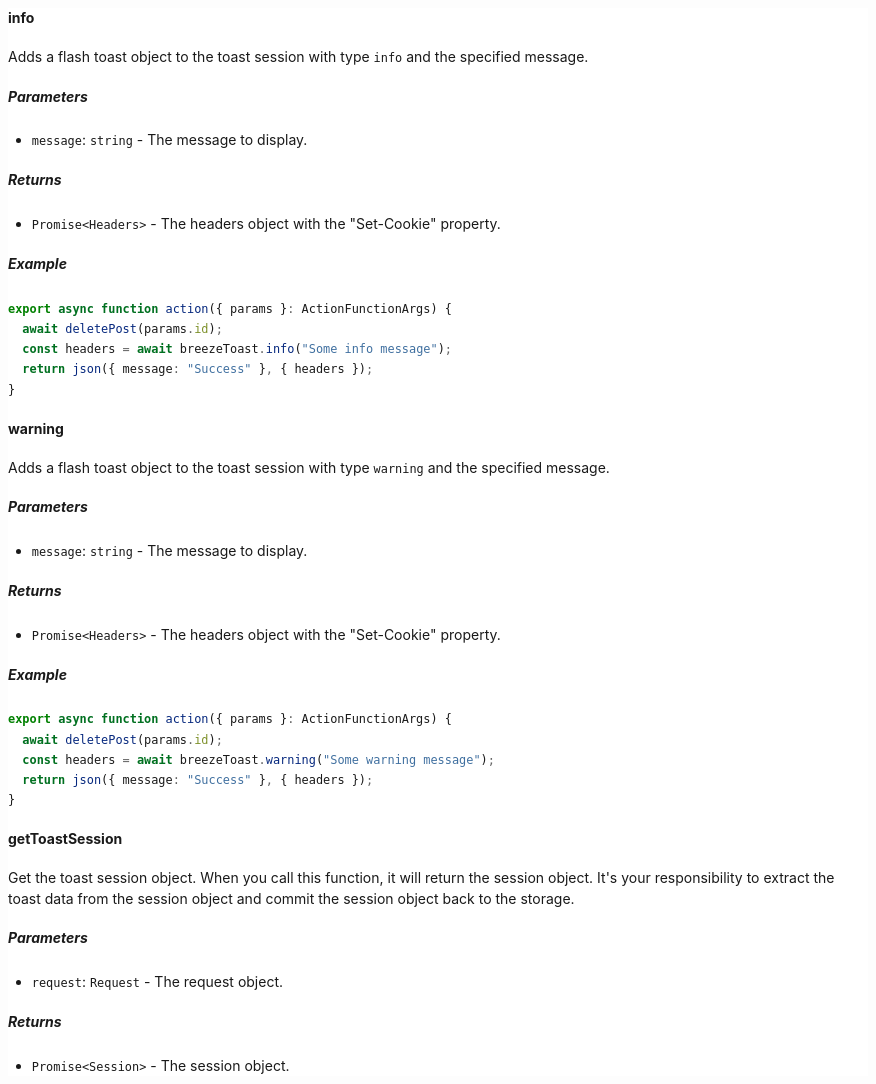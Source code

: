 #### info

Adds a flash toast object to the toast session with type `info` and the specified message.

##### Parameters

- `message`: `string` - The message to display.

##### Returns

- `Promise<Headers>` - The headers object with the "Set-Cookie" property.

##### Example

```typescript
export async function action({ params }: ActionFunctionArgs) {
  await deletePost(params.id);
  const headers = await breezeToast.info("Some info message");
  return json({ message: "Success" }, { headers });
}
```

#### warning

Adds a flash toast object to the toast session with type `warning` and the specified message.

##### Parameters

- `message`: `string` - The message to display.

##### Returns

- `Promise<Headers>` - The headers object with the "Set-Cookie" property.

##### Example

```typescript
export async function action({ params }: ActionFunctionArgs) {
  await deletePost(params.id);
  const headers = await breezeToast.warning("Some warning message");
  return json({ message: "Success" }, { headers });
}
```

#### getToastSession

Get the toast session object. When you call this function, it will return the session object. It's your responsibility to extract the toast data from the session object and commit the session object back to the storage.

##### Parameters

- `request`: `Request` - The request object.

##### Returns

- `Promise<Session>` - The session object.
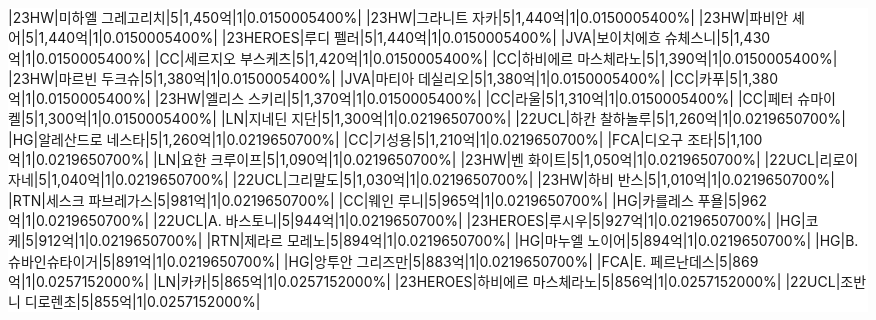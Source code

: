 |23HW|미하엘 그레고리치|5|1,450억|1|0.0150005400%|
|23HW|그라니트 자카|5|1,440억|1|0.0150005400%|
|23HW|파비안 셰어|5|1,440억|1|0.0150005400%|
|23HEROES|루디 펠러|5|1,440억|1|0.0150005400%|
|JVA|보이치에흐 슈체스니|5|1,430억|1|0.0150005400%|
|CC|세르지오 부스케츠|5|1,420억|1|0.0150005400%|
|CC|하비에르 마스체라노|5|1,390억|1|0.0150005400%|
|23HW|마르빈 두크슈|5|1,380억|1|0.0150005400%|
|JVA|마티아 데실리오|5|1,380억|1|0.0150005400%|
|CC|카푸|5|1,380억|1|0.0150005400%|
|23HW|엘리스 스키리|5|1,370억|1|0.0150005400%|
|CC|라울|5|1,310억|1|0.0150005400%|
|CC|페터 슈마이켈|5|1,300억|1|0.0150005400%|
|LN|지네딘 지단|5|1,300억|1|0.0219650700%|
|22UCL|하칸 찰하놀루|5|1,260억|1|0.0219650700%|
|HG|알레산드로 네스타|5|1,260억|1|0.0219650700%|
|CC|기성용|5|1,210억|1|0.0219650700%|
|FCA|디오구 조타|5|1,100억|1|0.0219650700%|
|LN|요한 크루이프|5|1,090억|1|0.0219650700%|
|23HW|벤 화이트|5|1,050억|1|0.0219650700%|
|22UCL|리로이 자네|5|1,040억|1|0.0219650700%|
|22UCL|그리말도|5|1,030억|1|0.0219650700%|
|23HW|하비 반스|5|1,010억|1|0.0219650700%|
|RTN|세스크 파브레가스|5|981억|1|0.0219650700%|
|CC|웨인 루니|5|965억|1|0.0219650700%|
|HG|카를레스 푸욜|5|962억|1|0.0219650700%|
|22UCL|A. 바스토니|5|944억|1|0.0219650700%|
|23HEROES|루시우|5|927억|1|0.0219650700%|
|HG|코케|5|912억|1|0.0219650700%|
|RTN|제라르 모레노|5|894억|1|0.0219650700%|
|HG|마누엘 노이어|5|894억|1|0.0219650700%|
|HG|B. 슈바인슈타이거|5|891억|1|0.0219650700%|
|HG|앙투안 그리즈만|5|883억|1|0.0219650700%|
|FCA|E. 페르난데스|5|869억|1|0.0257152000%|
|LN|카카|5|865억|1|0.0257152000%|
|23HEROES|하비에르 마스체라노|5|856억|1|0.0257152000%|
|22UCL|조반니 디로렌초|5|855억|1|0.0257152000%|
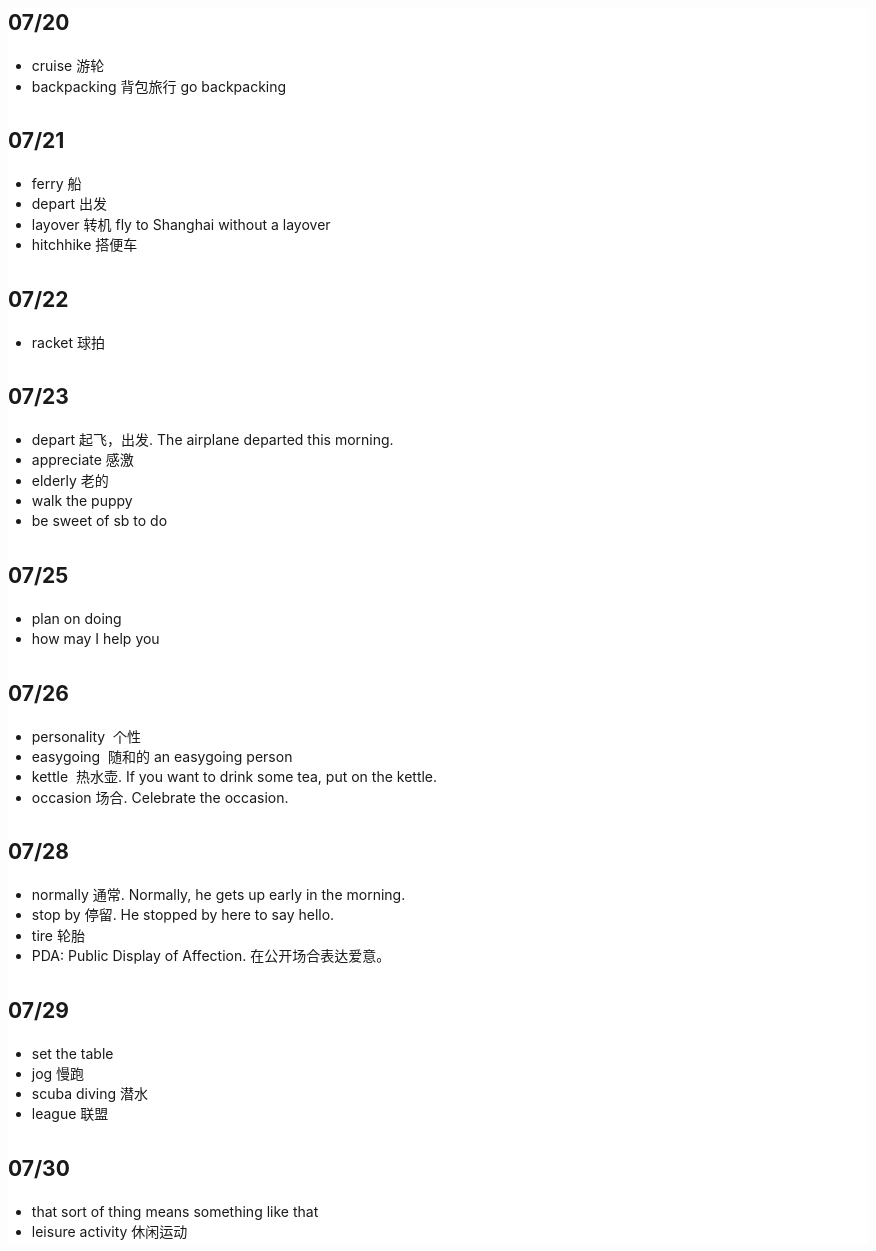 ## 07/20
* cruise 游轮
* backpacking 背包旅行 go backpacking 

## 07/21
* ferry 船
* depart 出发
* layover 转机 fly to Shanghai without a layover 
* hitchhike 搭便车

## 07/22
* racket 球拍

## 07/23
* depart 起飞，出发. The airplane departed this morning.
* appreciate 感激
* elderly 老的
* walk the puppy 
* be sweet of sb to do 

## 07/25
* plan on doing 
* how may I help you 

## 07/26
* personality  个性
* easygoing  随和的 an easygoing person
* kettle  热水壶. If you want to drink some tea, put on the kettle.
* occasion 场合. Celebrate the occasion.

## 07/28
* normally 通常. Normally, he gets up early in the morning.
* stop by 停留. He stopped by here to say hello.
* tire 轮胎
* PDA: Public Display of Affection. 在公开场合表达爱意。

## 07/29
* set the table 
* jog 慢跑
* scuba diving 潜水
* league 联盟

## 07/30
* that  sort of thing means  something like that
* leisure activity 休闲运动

*Required action*
In the listing, find every line containing the word "flash" and list it.

*Exercise answer*
Adds a flash toast object to the toast session with type `info` and the specified message.
Adds a flash toast object to the toast session with type `warning` and the specified message.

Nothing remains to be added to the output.